As shocking as it seems, the beast has no conception of our Lord. Indeed, it seems never to have encountered a single Christian, despite the fact that it is possibly the oldest living thing on the face of the earth. That revelation came as something of a shock to me. The creature has memories going back to a time when ice covered the face of the earth. Its first encounter with man shows a savage race clothed in furs, with only rudimentary speech, and I am at a loss to know how such a thing can be reconciled with what I know from my study of the biblical texts. I must seek guidance from the Inquisitor General, for my thoughts are troubled and dark.
This beast I have under my ministrations is devious and subtle. It works constantly at me, testing my belief with scenes of lust and debauchery; maidens in states of undress displaying themselves wantonly for my pleasure and of hot blood flowing to feed my appetites. I have to see these things and endure, for in the seeing, I also learn more about the beast’s drives and passions, which are mightily strong.
I had almost come to believe that this might be the most ancient of evils, the great deceiver himself. But the thing has memories even older than the time of ice, memories of a time when it was but a servant of something vast and strange… memories of a creator that I do not recognise as being anything resembling my Lord. I am at a loss to know what to think of this new information and must question the beast further.
I have learned one other thing. The creators gave it a name, a moniker by which it recognises itself. It is known as Shoggoth.
Noble sat up abruptly. He had almost fallen asleep and had to re-read the last few paragraphs to make sense of them. Even then, he struggled to focus. He gave in and let his tiredness take him. Despite the draft in the corridors of power, sleep came quickly and he fell into the dark.
There were no dreams, at least none that he remembered.
He was brought out of it sometime later by another sharp dig in the ribs.
“Looks like they’re finally ready for us,” Suzie whispered. She stood. Noble tried to join her, only to find that his injured leg had stiffened into what felt like a lump of cold stone. He would have fallen flat on his face if Suzie hadn’t put her shoulder inside his armpit and hefted him upright. Like participants in a drunken three-legged race, they staggered into the Minister of Defence’s office.
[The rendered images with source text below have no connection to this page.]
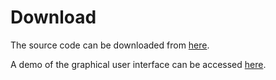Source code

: # Download

The source code can be downloaded from <a href="https://github.com/DEIS-Tools/AalWiNes" target="_blank">here</a>.


A demo of the graphical user interface can be accessed <a href="https://dev.whatif-tools.net/demo/" target="_blank">here</a>.
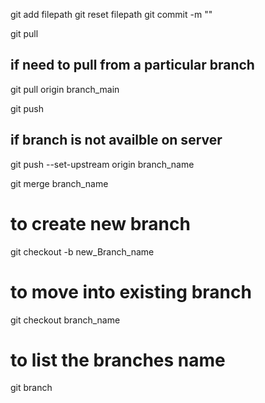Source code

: git add filepath
git reset filepath
git commit -m ""

git pull
## if need to pull from a particular branch
git pull origin branch_main


git push

## if branch is not availble on server
git push --set-upstream origin branch_name


git merge branch_name


# to create new branch
git checkout -b new_Branch_name

# to move into existing branch
git checkout branch_name


# to list the branches name
git branch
The Minister raised an eyebrow as Noble fell into a chair, but said nothing. In fact, Noble thought the Minister looked tired. And there was something else there that Noble was fast coming to recognise.
He looks afraid.
It took Noble several seconds to find a comfortable seating position where his leg didn’t feel like it was about to fall off. Pins and needles, strong and warm, almost electric, ran through the whole limb and it was all he could do to keep from screaming as a cramp hit. Suzie had to poke him in the ribs again to get his attention. The Minister was looking straight at him, an exasperated look on his face.
“Sorry to keep you waiting,” the Minister said in those sarcastic, clipped tones that only politicians seem capable of. “But things have worsened considerably overnight. And I’m afraid we may have brought you here for nothing. I’m not sure you are going to be much help. The PM has declared a state of emergency all along the South Coast. If we’re very lucky we might save Southampton.”
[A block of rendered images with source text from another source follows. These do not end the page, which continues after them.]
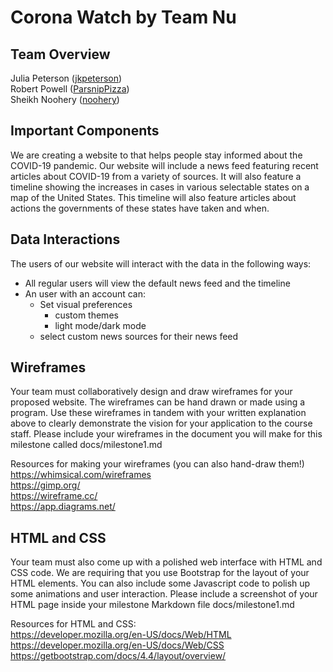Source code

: # Corona Watch by Team Nu

## Team Overview
Julia Peterson ([jkpeterson](https://github.com/jkpeterson))    
Robert Powell ([ParsnipPizza](https://github.com/ParsnipPizza))  
Sheikh Noohery ([noohery](https://github.com/noohery))  

## Important Components  
We are creating a website to that helps people stay informed about the COVID-19 pandemic. Our website will include a news feed featuring recent articles about COVID-19 from a variety of sources. It will also feature a timeline showing the increases in cases in various selectable states on a map of the United States. This timeline will also feature articles about actions the governments of these states have taken and when.

## Data Interactions  
The users of our website will interact with the data in the following ways:  
+ All regular users will view the default news feed and the timeline
+ An user with an account can:
    - Set visual preferences 
        + custom themes
        + light mode/dark mode
    - select custom news sources for their news feed

## Wireframes  
Your team must collaboratively design and draw wireframes for your proposed website. The wireframes can be hand drawn or made using a program. Use these wireframes in tandem with your written explanation above to clearly demonstrate the vision for your application to the course staff. Please include your wireframes in the document you will make for this milestone called docs/milestone1.md

Resources for making your wireframes (you can also hand-draw them!)  
https://whimsical.com/wireframes  
https://gimp.org/  
https://wireframe.cc/  
https://app.diagrams.net/  

## HTML and CSS  
Your team must also come up with a polished web interface with HTML and CSS code. We are requiring that you use Bootstrap for the layout of your HTML elements. You can also include some Javascript code to polish up some animations and user interaction. Please include a screenshot of your HTML page inside your milestone Markdown file docs/milestone1.md  

Resources for HTML and CSS:  
https://developer.mozilla.org/en-US/docs/Web/HTML  
https://developer.mozilla.org/en-US/docs/Web/CSS  
https://getbootstrap.com/docs/4.4/layout/overview/  
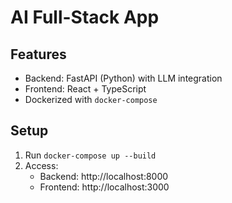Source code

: # AI Full-Stack App 
 
## Features 
- Backend: FastAPI (Python) with LLM integration 
- Frontend: React + TypeScript 
- Dockerized with `docker-compose` 
 
## Setup 
1. Run `docker-compose up --build` 
2. Access: 
   - Backend: http://localhost:8000 
   - Frontend: http://localhost:3000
Suzie looked stunned, but only for a second.
“Tell us,” she said. “And then I’ll show you what we have. Then you can decide what to do with the information.”
The man smiled wanly.
“That is my job, after all.”
He started in a flat monotone, telling a story of carnage and destruction in the night. Weymouth had been lucky in that the army was already there, if not fully prepared. Other towns along the coast had fared much worse. The man spoke in numbers that Noble could scarcely comprehend, tens of thousands dead or missing and many small coastal towns destroyed completely.
“Hundreds of years of coastal defence, fighting off the Armada and the Nazis, and we’re brought to our knees by some fucking seaweed.”